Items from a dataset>
....................

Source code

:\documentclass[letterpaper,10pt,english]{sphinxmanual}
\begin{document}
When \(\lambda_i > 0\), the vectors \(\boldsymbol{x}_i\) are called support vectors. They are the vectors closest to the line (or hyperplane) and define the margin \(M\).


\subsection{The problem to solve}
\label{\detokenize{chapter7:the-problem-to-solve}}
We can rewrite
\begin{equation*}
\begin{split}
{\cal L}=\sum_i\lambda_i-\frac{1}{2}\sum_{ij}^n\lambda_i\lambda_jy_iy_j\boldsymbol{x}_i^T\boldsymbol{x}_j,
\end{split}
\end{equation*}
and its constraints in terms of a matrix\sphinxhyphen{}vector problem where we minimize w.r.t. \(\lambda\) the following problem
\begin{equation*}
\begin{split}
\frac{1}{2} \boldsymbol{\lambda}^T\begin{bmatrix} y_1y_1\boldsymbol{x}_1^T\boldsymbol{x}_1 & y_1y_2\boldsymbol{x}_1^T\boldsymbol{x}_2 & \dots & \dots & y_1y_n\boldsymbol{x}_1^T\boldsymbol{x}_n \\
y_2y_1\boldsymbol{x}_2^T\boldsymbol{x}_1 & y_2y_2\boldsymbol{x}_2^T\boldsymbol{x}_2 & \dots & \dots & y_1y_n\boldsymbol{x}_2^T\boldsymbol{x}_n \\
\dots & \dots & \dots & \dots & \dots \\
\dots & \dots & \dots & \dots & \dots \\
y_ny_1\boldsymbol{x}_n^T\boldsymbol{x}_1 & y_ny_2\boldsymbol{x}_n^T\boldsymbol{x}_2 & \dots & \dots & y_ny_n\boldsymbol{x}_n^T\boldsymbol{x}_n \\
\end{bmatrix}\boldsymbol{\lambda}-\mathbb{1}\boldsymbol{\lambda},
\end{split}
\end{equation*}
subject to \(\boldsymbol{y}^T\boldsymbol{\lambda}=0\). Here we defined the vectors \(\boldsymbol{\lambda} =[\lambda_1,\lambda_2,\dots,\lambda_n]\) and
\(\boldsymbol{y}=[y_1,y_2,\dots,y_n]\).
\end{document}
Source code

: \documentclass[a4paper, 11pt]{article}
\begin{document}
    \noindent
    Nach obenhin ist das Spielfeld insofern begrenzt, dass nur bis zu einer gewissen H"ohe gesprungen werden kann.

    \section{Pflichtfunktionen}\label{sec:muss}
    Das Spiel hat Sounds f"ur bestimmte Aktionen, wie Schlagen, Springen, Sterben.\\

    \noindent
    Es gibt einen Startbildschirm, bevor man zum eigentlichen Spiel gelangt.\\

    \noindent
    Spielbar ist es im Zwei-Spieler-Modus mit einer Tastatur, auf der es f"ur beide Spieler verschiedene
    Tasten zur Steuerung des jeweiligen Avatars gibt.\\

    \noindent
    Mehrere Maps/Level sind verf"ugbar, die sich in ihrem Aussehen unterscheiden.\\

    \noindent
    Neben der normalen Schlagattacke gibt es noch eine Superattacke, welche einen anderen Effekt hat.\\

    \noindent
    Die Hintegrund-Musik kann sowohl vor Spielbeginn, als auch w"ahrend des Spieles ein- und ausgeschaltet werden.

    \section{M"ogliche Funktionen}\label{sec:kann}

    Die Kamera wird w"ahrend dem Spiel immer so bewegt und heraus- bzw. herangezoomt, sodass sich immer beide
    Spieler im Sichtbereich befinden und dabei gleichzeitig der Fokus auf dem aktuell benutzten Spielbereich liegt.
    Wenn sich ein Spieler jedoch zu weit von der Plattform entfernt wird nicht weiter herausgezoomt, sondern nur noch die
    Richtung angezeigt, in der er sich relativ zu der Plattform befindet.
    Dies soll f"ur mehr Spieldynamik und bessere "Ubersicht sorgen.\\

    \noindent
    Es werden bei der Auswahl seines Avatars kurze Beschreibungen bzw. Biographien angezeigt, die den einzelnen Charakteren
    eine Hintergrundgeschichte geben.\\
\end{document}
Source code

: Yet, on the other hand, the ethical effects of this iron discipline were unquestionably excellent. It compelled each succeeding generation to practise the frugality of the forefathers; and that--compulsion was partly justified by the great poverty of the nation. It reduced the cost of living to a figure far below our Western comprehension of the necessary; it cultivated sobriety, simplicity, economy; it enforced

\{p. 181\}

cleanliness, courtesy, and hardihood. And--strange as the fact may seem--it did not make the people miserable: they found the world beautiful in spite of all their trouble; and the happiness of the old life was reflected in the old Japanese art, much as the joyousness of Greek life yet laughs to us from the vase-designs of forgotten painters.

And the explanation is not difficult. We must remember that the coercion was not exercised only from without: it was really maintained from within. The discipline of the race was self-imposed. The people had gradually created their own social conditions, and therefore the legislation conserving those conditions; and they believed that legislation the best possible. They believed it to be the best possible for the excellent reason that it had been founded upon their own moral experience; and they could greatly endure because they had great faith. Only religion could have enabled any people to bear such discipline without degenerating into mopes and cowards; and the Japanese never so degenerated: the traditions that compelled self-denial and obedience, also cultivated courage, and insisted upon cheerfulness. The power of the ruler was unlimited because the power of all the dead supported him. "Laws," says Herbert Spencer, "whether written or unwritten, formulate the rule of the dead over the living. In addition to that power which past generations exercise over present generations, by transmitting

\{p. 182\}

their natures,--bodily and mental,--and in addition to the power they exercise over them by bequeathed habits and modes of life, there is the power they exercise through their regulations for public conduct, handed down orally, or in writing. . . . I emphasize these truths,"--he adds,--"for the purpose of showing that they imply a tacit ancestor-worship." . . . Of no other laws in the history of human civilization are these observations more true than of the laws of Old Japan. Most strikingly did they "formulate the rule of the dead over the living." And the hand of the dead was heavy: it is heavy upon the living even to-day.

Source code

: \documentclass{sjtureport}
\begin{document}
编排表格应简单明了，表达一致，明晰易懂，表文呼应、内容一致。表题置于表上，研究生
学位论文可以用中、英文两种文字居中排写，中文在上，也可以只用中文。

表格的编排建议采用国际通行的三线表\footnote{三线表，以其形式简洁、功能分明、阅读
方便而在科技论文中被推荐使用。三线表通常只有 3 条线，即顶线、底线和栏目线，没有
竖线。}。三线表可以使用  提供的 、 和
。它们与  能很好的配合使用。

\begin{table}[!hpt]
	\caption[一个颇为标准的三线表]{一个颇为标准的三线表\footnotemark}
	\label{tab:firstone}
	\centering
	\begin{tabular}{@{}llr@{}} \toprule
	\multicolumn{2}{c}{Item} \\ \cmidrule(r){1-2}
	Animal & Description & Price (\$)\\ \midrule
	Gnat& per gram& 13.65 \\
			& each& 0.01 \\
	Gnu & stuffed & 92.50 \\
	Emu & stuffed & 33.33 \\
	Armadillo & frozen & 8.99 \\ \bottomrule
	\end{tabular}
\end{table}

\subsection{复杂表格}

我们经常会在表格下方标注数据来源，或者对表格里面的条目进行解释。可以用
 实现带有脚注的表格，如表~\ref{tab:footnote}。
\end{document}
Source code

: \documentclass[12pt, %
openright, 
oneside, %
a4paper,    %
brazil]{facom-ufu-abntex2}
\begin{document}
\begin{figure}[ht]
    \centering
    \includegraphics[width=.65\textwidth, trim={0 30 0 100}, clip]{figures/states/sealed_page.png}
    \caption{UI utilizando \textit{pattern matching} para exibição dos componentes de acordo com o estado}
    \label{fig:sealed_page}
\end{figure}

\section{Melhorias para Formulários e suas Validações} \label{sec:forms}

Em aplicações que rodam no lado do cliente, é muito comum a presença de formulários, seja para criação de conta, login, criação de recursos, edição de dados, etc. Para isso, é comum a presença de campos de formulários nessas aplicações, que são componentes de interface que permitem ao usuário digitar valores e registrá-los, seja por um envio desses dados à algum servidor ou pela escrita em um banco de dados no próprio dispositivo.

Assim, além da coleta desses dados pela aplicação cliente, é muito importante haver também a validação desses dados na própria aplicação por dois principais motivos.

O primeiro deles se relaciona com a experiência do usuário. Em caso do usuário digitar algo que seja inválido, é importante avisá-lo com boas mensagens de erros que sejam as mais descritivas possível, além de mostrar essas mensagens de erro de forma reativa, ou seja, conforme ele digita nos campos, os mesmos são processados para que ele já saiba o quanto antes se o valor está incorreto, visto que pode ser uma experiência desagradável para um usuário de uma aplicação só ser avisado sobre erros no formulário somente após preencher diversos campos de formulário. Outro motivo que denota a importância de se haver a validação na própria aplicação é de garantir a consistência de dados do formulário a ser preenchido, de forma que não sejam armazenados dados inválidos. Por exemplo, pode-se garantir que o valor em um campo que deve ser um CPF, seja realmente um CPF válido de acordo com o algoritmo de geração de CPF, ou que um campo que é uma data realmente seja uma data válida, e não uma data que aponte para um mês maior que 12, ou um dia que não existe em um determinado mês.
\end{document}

....................

Exercise instructions> Above are some lines. Repeat exactly, and only, those from the line that has "学位论文可以用中、英文两种文字居中排写，中文在上，也可以只用中文。" through the line that has "para Formulários e".

Exercise response>
学位论文可以用中、英文两种文字居中排写，中文在上，也可以只用中文。

表格的编排建议采用国际通行的三线表\footnote{三线表，以其形式简洁、功能分明、阅读
方便而在科技论文中被推荐使用。三线表通常只有 3 条线，即顶线、底线和栏目线，没有
竖线。}。三线表可以使用  提供的 、 和
。它们与  能很好的配合使用。

\begin{table}[!hpt]
	\caption[一个颇为标准的三线表]{一个颇为标准的三线表\footnotemark}
	\label{tab:firstone}
	\centering
	\begin{tabular}{@{}llr@{}} \toprule
	\multicolumn{2}{c}{Item} \\ \cmidrule(r){1-2}
	Animal & Description & Price (\$)\\ \midrule
	Gnat& per gram& 13.65 \\
			& each& 0.01 \\
	Gnu & stuffed & 92.50 \\
	Emu & stuffed & 33.33 \\
	Armadillo & frozen & 8.99 \\ \bottomrule
	\end{tabular}
\end{table}

\subsection{复杂表格}

我们经常会在表格下方标注数据来源，或者对表格里面的条目进行解释。可以用
 实现带有脚注的表格，如表~\ref{tab:footnote}。
\end{document}
Source code

: \documentclass[12pt, %
openright, 
oneside, %
a4paper,    %
brazil]{facom-ufu-abntex2}
\begin{document}
\begin{figure}[ht]
    \centering
    \includegraphics[width=.65\textwidth, trim={0 30 0 100}, clip]{figures/states/sealed_page.png}
    \caption{UI utilizando \textit{pattern matching} para exibição dos componentes de acordo com o estado}
    \label{fig:sealed_page}
\end{figure}

\section{Melhorias para Formulários e suas Validações} \label{sec:forms}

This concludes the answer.